#### Task to carry out:
Please return the full listing exactly as written, with the images removed.

------------------------

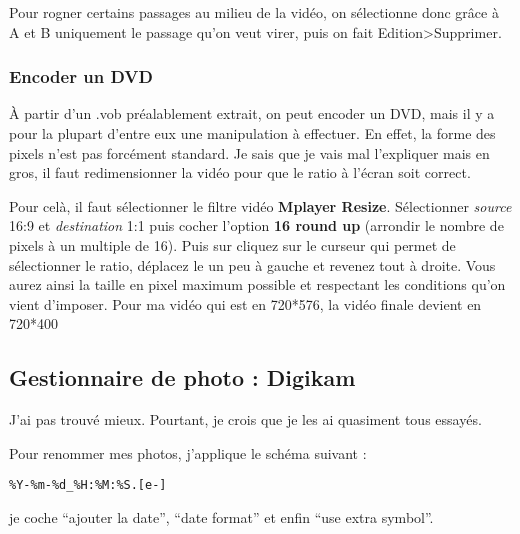\documentclass[a4paper,twoside]{article}
\begin{document}
Pour rogner certains passages au milieu de la vidéo, on sélectionne donc grâce à A et B uniquement le passage qu'on veut virer, puis on fait Edition>Supprimer.

\subsubsection{Encoder un DVD}\label{sec:encoder_DVD}
À partir d'un .vob préalablement extrait, on peut encoder un DVD, mais il y a pour la plupart d'entre eux une manipulation à effectuer. En effet, la forme des pixels n'est pas forcément standard. Je sais que je vais mal l'expliquer mais en gros, il faut redimensionner la vidéo pour que le ratio à l'écran soit correct.

Pour celà, il faut sélectionner le filtre vidéo \textbf{Mplayer Resize}. Sélectionner \emph{source} 16:9 et \emph{destination} 1:1 puis cocher l'option \textbf{16 round up} (arrondir le nombre de pixels à un multiple de 16). Puis sur cliquez sur le curseur qui permet de sélectionner le ratio, déplacez le un peu à gauche et revenez tout à droite. Vous aurez ainsi la taille en pixel maximum possible et respectant les conditions qu'on vient d'imposer. Pour ma vidéo qui est en 720*576, la vidéo finale devient en 720*400



\subsection{Gestionnaire de photo : Digikam}
J'ai pas trouvé mieux. Pourtant, je crois que je les ai quasiment tous essayés.

Pour renommer mes photos, j'applique le schéma suivant :
\begin{verbatim}
%Y-%m-%d_%H:%M:%S.[e-]
\end{verbatim}
je coche ``ajouter la date'', ``date format'' et enfin ``use extra symbol''.
\end{document}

------------------------

#### Answer section:
\documentclass[a4paper,twoside]{article}
\begin{document}
Pour rogner certains passages au milieu de la vidéo, on sélectionne donc grâce à A et B uniquement le passage qu'on veut virer, puis on fait Edition>Supprimer.

\subsubsection{Encoder un DVD}\label{sec:encoder_DVD}
À partir d'un .vob préalablement extrait, on peut encoder un DVD, mais il y a pour la plupart d'entre eux une manipulation à effectuer. En effet, la forme des pixels n'est pas forcément standard. Je sais que je vais mal l'expliquer mais en gros, il faut redimensionner la vidéo pour que le ratio à l'écran soit correct.

Pour celà, il faut sélectionner le filtre vidéo \textbf{Mplayer Resize}. Sélectionner \emph{source} 16:9 et \emph{destination} 1:1 puis cocher l'option \textbf{16 round up} (arrondir le nombre de pixels à un multiple de 16). Puis sur cliquez sur le curseur qui permet de sélectionner le ratio, déplacez le un peu à gauche et revenez tout à droite. Vous aurez ainsi la taille en pixel maximum possible et respectant les conditions qu'on vient d'imposer. Pour ma vidéo qui est en 720*576, la vidéo finale devient en 720*400



\subsection{Gestionnaire de photo : Digikam}
J'ai pas trouvé mieux. Pourtant, je crois que je les ai quasiment tous essayés.

Pour renommer mes photos, j'applique le schéma suivant :
\begin{verbatim}
%Y-%m-%d_%H:%M:%S.[e-]
\end{verbatim}
je coche ``ajouter la date'', ``date format'' et enfin ``use extra symbol''.
\end{document}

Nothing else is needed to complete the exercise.